START MATERIAL SUPPLIED

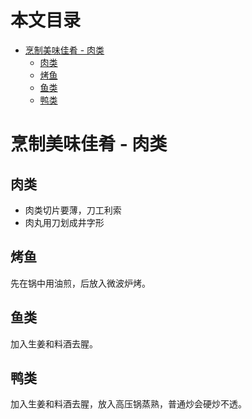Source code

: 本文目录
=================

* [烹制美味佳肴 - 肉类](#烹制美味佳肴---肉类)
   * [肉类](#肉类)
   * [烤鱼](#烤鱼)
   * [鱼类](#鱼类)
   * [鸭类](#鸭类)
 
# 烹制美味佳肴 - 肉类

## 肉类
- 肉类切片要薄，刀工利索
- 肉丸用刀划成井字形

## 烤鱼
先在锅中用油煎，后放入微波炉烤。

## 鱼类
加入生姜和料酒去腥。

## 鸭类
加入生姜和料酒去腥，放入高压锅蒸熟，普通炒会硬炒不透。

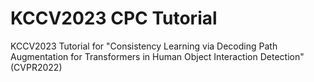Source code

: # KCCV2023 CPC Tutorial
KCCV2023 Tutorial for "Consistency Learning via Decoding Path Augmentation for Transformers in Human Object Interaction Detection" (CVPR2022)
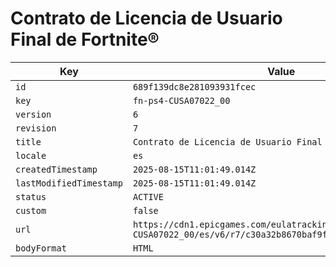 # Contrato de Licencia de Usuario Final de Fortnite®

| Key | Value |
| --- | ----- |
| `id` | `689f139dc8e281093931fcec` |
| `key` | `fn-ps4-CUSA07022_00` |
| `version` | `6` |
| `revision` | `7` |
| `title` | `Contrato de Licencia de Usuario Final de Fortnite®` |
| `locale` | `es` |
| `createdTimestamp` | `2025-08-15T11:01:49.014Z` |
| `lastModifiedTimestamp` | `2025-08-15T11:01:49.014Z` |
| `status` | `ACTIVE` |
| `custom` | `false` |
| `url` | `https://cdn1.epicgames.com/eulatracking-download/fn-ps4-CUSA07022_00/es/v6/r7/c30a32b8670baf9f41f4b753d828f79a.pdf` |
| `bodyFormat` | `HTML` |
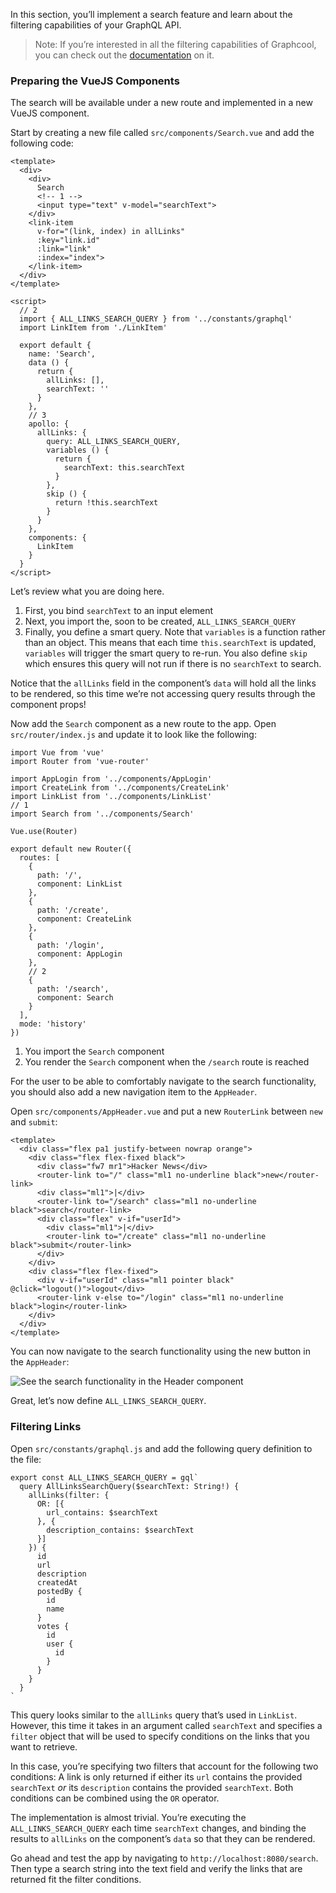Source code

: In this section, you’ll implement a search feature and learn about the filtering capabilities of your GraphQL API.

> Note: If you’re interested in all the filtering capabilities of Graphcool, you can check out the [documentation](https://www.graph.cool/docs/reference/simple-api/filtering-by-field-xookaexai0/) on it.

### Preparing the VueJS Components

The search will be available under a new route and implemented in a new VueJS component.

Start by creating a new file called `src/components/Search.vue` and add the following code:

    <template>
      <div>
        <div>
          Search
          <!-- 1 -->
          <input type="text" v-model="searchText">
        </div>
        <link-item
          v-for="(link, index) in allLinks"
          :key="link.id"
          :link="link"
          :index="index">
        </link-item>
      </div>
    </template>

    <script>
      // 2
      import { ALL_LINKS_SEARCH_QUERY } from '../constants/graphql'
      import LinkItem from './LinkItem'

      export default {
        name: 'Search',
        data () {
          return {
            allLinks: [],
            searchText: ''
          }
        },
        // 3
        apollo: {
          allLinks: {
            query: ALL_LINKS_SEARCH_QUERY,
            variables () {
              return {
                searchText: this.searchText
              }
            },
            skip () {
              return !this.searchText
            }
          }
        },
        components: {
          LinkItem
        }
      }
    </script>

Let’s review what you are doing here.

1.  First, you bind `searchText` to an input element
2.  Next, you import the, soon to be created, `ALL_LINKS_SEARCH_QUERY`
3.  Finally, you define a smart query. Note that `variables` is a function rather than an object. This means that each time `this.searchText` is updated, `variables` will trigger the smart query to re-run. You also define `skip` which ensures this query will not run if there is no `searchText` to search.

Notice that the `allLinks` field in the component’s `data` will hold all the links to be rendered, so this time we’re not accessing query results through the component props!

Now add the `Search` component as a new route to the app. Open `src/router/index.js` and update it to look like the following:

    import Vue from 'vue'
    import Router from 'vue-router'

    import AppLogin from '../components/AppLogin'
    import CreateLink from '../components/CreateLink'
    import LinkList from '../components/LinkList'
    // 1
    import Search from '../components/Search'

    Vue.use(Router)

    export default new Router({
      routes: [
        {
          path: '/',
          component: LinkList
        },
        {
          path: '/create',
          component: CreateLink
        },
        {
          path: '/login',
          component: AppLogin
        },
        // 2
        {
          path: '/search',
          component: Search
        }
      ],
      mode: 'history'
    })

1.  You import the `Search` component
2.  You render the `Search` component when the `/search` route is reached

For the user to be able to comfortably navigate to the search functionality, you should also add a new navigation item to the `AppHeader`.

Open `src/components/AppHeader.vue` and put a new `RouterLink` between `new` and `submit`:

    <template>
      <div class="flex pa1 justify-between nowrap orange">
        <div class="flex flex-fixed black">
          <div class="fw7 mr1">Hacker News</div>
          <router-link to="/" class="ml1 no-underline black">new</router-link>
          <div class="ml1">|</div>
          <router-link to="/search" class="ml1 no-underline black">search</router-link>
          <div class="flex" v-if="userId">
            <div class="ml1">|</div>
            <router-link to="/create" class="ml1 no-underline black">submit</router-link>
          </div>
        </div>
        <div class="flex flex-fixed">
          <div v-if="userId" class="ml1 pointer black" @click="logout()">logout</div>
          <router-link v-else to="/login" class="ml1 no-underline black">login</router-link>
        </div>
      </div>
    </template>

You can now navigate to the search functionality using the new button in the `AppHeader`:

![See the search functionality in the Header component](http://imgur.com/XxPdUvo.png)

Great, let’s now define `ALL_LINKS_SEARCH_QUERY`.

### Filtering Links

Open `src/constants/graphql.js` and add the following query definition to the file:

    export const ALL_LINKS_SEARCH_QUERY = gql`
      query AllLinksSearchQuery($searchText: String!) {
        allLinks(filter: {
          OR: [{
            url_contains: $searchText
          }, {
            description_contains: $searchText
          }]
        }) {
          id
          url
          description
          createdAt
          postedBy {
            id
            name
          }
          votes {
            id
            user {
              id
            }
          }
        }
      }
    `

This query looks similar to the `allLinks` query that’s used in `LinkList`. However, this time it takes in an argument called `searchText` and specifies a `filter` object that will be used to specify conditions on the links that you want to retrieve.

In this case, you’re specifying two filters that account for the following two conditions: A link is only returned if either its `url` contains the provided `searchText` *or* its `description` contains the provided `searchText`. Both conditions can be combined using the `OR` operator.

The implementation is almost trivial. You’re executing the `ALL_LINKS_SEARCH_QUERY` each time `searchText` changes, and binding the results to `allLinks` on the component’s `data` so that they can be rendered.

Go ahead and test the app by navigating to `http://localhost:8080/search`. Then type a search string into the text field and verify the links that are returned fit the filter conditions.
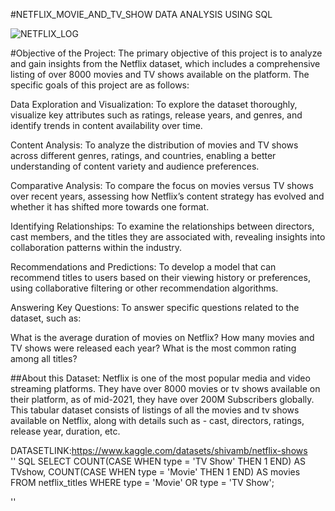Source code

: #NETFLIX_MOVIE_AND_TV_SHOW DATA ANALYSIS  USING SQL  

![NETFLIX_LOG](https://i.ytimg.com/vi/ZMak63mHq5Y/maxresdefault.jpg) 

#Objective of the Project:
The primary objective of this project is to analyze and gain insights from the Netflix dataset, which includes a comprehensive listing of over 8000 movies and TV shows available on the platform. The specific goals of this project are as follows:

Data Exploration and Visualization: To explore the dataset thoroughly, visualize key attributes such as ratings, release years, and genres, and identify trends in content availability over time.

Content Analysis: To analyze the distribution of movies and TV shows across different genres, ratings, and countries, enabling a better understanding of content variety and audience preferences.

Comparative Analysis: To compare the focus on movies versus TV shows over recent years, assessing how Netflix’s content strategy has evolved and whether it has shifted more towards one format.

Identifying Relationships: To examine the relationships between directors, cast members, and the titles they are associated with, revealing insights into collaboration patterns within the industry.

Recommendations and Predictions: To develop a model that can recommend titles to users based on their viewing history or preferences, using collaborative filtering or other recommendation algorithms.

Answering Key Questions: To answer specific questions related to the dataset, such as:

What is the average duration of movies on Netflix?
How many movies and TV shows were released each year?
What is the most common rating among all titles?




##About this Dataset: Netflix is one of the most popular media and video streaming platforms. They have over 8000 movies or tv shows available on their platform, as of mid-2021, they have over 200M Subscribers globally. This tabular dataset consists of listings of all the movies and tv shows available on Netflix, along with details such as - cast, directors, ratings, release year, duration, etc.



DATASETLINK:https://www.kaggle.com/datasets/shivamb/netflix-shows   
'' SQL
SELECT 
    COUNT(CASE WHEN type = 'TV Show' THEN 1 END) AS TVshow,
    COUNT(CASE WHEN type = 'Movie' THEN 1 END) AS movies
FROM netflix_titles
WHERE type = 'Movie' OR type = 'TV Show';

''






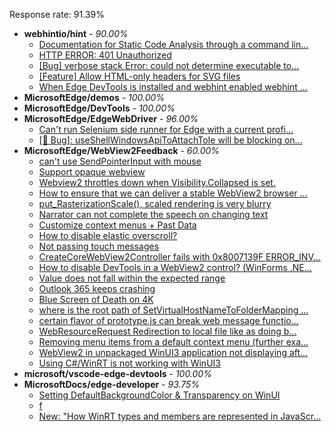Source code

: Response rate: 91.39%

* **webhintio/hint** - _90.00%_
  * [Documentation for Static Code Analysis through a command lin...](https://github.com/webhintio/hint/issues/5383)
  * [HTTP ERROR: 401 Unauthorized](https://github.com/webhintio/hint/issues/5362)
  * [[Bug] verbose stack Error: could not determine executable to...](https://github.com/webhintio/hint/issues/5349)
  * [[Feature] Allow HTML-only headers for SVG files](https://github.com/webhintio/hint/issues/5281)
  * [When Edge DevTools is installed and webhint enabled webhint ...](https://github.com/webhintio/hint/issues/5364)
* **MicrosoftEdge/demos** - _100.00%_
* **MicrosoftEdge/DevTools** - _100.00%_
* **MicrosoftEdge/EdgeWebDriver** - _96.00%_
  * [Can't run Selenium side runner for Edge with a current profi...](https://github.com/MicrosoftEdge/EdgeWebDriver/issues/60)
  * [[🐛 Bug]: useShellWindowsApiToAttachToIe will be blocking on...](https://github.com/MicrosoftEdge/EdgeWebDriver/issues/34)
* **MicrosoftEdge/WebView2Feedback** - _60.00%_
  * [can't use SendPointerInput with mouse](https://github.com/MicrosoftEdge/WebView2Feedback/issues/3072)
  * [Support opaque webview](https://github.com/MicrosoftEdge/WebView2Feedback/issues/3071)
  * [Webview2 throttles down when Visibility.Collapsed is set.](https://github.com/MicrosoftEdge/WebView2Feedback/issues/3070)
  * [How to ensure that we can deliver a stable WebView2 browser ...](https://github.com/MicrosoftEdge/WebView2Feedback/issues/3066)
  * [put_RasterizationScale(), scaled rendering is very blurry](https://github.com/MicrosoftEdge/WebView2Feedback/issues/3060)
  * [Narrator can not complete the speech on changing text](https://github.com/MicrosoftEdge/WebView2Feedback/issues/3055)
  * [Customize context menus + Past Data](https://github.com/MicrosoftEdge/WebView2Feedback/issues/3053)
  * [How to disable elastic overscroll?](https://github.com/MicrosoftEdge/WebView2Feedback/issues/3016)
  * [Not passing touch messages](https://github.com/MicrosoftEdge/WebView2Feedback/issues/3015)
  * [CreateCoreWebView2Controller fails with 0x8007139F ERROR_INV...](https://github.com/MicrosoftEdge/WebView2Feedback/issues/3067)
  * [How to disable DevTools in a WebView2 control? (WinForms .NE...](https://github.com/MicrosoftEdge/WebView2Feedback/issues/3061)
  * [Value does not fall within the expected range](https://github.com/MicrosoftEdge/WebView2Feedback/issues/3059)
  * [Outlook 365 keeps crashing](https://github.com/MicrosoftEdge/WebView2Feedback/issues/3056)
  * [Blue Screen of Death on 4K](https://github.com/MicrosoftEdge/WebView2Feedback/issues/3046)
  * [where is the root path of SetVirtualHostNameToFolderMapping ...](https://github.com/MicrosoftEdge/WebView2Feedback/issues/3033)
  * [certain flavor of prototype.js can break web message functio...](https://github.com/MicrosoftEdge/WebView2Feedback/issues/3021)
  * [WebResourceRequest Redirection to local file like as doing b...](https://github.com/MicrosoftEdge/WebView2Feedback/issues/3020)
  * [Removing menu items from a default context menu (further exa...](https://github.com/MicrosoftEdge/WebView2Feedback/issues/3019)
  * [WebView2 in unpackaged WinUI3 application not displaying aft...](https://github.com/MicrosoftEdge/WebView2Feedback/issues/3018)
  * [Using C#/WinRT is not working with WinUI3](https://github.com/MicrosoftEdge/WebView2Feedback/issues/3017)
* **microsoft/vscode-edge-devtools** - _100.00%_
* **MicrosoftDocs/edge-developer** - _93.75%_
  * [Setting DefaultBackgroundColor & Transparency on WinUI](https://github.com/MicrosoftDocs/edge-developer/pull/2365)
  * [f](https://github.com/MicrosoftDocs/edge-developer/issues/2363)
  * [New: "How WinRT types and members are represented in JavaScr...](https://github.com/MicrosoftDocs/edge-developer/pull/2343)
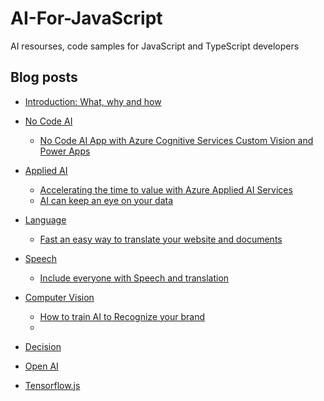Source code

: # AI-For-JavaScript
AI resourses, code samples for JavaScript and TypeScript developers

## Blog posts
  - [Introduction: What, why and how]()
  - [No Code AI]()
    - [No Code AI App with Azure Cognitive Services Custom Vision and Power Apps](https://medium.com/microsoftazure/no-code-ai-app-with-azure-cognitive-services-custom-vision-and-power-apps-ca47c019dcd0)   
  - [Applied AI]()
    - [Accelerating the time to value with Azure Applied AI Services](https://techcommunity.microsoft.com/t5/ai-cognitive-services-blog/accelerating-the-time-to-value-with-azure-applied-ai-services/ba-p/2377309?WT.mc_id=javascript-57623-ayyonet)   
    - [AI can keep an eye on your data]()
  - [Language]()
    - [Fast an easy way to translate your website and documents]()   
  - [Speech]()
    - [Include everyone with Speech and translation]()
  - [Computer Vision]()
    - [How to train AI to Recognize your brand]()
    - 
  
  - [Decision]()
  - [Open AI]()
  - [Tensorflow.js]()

END MATERIAL SUPPLIED

> _AIM OF THE EXERCISE_: Give back exactly the lines above that run from the one with "### Filtering Links" to the one with "Data Exploration and", including both, with the pictures left out.

> _SOLUTION TO THIS EXERCISE_:
### Filtering Links

Open `src/constants/graphql.js` and add the following query definition to the file:

    export const ALL_LINKS_SEARCH_QUERY = gql`
      query AllLinksSearchQuery($searchText: String!) {
        allLinks(filter: {
          OR: [{
            url_contains: $searchText
          }, {
            description_contains: $searchText
          }]
        }) {
          id
          url
          description
          createdAt
          postedBy {
            id
            name
          }
          votes {
            id
            user {
              id
            }
          }
        }
      }
    `

This query looks similar to the `allLinks` query that’s used in `LinkList`. However, this time it takes in an argument called `searchText` and specifies a `filter` object that will be used to specify conditions on the links that you want to retrieve.

In this case, you’re specifying two filters that account for the following two conditions: A link is only returned if either its `url` contains the provided `searchText` *or* its `description` contains the provided `searchText`. Both conditions can be combined using the `OR` operator.

The implementation is almost trivial. You’re executing the `ALL_LINKS_SEARCH_QUERY` each time `searchText` changes, and binding the results to `allLinks` on the component’s `data` so that they can be rendered.

Go ahead and test the app by navigating to `http://localhost:8080/search`. Then type a search string into the text field and verify the links that are returned fit the filter conditions.
Source code

: #NETFLIX_MOVIE_AND_TV_SHOW DATA ANALYSIS  USING SQL  

![NETFLIX_LOG](https://i.ytimg.com/vi/ZMak63mHq5Y/maxresdefault.jpg) 

#Objective of the Project:
The primary objective of this project is to analyze and gain insights from the Netflix dataset, which includes a comprehensive listing of over 8000 movies and TV shows available on the platform. The specific goals of this project are as follows:

Data Exploration and Visualization: To explore the dataset thoroughly, visualize key attributes such as ratings, release years, and genres, and identify trends in content availability over time.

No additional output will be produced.